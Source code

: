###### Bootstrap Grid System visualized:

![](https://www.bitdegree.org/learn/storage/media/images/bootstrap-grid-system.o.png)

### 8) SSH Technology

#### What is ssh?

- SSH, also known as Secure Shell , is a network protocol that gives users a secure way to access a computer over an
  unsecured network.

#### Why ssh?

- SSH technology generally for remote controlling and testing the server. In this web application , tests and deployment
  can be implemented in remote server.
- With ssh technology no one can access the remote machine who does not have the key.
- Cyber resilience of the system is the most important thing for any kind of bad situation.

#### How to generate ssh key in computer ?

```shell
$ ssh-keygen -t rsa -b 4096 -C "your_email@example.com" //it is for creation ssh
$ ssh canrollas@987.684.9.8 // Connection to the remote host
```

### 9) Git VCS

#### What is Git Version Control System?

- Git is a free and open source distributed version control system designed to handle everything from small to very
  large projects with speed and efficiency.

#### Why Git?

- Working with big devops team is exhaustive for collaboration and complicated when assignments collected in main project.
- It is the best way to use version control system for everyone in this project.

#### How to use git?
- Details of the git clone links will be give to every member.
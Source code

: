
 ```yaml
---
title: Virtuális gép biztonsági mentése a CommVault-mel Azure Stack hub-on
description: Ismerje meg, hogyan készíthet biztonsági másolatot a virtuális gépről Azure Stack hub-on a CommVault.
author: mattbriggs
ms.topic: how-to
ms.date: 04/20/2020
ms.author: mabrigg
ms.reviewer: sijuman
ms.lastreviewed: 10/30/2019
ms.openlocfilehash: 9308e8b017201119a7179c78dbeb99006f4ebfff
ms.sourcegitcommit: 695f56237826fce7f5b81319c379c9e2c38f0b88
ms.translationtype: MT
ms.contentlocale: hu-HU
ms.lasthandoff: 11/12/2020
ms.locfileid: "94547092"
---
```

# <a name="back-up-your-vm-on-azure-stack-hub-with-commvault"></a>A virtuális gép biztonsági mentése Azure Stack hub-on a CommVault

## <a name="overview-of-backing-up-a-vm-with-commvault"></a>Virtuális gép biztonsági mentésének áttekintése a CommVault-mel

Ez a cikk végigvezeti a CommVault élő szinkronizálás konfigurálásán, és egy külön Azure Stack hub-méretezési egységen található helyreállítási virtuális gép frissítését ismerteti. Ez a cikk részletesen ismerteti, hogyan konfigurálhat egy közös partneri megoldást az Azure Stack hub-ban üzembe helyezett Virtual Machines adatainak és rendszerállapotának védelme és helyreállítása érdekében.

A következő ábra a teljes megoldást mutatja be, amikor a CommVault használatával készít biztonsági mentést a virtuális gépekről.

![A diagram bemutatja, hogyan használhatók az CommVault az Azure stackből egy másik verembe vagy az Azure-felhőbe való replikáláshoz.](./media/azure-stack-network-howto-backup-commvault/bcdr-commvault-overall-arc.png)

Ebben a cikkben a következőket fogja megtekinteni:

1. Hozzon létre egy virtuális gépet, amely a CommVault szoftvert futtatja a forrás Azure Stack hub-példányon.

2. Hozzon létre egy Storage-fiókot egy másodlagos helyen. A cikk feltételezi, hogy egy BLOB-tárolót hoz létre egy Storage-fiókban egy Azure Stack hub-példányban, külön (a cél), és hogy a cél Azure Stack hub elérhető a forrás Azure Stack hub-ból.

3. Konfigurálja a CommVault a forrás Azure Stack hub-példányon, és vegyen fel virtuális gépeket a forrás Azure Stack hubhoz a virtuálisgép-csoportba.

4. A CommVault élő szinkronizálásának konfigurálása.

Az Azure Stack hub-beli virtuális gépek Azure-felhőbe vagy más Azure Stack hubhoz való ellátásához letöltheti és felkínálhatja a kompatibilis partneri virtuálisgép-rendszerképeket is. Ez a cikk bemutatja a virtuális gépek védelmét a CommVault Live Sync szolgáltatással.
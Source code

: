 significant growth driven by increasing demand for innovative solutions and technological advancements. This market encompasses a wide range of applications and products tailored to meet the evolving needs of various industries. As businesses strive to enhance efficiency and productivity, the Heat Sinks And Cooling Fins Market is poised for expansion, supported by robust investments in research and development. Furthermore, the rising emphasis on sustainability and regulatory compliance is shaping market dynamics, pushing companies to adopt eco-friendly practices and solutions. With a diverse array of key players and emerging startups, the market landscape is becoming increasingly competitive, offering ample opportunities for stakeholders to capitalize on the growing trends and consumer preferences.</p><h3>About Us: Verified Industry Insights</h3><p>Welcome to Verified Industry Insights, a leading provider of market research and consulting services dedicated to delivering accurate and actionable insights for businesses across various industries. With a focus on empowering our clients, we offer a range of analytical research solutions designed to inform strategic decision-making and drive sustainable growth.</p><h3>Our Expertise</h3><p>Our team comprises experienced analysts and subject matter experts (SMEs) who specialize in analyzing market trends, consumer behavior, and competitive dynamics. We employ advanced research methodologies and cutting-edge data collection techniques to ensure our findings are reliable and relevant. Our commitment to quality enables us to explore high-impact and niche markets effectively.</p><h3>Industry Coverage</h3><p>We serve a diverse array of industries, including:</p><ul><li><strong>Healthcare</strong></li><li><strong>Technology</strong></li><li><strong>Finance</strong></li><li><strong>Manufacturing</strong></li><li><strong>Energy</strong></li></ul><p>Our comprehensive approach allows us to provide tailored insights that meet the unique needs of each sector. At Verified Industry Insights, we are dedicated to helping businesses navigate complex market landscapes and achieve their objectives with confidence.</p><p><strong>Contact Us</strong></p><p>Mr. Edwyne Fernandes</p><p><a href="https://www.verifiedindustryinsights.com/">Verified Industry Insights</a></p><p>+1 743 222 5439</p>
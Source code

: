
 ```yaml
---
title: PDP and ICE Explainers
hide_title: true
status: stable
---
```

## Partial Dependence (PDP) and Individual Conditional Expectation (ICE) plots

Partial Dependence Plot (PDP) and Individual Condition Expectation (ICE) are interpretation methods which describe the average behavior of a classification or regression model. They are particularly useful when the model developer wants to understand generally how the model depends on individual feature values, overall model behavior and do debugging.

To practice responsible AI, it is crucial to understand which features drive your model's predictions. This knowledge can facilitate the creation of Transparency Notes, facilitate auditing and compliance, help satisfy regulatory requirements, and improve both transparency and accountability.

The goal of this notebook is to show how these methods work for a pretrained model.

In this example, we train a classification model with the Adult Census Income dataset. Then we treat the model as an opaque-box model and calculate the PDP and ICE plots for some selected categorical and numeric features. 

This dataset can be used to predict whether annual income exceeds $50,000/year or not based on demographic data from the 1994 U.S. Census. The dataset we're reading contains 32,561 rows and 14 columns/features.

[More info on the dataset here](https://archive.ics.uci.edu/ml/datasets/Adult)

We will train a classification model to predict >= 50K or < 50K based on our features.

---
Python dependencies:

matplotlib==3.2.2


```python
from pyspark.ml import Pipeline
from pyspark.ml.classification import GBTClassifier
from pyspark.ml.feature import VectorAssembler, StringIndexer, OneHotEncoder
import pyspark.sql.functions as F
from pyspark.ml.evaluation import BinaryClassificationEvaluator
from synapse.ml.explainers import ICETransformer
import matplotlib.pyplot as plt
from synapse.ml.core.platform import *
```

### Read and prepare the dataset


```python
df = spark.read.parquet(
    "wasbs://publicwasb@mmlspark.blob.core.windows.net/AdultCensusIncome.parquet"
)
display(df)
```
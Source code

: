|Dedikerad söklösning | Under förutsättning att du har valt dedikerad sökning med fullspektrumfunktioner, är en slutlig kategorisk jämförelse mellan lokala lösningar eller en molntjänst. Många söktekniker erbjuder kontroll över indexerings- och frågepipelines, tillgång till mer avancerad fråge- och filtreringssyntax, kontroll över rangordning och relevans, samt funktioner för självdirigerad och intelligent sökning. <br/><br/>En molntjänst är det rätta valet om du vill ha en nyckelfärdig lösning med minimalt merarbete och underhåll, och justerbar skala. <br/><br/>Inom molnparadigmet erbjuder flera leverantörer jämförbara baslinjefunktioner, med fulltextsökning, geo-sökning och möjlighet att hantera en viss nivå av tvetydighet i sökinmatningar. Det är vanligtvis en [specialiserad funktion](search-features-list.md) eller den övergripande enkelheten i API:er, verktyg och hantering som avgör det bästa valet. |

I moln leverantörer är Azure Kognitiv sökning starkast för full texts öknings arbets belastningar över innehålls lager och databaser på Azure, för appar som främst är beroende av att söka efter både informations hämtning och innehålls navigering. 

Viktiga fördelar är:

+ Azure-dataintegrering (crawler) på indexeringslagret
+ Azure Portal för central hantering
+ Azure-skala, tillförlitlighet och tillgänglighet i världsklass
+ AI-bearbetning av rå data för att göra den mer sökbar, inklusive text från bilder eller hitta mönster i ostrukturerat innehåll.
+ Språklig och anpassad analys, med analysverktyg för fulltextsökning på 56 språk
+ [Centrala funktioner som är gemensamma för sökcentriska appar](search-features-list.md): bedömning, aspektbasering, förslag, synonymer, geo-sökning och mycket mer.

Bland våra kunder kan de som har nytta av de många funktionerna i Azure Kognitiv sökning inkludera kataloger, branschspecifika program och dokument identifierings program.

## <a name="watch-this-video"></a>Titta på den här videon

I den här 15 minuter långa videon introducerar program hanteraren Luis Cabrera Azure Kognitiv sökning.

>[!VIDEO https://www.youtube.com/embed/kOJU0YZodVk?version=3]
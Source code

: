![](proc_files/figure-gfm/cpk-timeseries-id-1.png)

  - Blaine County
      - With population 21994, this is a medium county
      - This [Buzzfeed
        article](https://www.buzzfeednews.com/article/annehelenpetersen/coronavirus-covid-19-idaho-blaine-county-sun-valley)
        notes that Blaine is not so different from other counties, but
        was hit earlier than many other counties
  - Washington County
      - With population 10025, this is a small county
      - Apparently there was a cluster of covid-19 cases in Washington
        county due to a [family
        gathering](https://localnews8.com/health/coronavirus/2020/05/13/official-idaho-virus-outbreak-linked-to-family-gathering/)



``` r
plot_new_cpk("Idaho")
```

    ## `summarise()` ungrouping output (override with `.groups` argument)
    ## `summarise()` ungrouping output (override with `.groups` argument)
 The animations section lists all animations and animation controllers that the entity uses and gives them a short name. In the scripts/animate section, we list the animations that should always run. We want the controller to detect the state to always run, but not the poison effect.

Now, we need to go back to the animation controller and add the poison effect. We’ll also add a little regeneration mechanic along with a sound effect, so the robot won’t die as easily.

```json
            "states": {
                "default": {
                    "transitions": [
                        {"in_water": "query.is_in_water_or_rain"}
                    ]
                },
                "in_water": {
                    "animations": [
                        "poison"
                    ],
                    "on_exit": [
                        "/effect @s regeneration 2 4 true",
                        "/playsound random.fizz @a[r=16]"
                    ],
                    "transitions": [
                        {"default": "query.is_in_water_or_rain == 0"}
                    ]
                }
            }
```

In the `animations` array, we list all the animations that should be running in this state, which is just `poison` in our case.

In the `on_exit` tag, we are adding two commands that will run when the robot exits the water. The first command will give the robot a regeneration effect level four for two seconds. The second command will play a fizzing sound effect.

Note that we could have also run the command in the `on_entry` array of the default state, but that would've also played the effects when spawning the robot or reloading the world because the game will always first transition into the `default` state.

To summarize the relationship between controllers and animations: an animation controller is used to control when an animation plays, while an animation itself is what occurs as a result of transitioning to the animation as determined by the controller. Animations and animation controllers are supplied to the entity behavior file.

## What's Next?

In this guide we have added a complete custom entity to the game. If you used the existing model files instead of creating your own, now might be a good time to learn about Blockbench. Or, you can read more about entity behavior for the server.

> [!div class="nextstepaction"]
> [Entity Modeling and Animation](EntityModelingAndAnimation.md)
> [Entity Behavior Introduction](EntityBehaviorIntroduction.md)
____
§ TASK
Lines of the listing above that contain the word "media" should all be returned.

§ RESULT OF THIS EXERCISE
![](https://www.bitdegree.org/learn/storage/media/images/bootstrap-grid-system.o.png)
![A diagram bemutatja, hogyan használhatók az CommVault az Azure stackből egy másik verembe vagy az Azure-felhőbe való replikáláshoz.](./media/azure-stack-network-howto-backup-commvault/bcdr-commvault-overall-arc.png)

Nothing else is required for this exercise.